Theory of the linewidth-power product of photonic-crystal surface-emitting lasers

TL;DR

This paper develops a comprehensive theoretical model for the intrinsic linewidth of photonic-crystal surface-emitting lasers, incorporating spontaneous emission effects and providing predictions consistent with experimental data.

Contribution

It introduces a general theoretical framework for calculating the linewidth of PCSELs, including spontaneous emission, Petermann, and Henry factors, applied to various PCSEL structures.

Findings

Linewidths in the kHz range at Watt power levels are predicted.

The theory aligns well with recent experimental measurements.

Expressions for key laser parameters are derived from the spectral problem.

Abstract

A general theory for the intrinsic (Lorentzian) linewidth of photonic--crystal surface--emitting lasers (PCSELs) is presented.

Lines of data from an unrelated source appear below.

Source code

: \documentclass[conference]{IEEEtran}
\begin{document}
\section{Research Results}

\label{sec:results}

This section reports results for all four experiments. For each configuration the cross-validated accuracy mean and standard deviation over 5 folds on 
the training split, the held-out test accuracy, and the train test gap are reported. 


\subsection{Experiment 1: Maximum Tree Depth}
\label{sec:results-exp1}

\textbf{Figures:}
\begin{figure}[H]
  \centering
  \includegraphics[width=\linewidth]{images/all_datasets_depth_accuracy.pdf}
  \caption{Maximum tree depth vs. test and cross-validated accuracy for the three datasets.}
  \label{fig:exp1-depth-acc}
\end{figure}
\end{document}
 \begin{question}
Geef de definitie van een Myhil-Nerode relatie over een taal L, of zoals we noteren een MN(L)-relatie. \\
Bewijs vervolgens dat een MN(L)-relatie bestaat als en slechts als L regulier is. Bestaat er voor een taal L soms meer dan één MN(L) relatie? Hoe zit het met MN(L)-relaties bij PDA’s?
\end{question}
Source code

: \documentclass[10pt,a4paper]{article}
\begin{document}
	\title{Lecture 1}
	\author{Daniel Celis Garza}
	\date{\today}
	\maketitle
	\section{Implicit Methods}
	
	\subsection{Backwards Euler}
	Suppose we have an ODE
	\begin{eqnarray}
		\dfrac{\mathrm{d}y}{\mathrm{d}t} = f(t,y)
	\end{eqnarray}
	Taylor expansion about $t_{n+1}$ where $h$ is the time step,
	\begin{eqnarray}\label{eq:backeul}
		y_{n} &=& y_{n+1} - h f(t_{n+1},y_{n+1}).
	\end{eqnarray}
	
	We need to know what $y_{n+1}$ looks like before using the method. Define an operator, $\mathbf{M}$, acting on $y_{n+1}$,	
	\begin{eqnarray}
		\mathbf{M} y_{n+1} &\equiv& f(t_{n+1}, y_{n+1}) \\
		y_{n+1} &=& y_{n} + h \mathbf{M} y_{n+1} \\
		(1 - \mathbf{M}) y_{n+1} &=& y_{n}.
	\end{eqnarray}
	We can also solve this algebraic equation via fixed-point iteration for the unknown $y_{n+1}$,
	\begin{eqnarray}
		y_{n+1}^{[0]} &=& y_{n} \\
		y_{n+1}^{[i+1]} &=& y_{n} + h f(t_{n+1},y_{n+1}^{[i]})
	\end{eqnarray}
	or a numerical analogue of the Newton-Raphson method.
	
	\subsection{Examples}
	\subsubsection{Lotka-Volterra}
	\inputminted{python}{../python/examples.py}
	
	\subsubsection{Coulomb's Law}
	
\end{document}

The effect of spontaneous emission is modeled by a classical Langevin force entering the equation for the slowly varying waves. The solution of the coupled--wave equations, describing the propagation of four basic waves within the plane of the photonic crystal, is expanded in terms of the solutions of the associated spectral problem, i.e. the laser modes. Expressions are given for photon number, rate of spontaneous emission into the laser mode, Petermann factor and effective Henry factor entering the general formula for the linewidth. The theoretical framework is applied to the calculation of the linewidth--power product of air--hole and all--semiconductor PCSELs. For output powers in the Watt range, intrinsic linewidths in the kHz range are obtained in agreement with recent experimental results.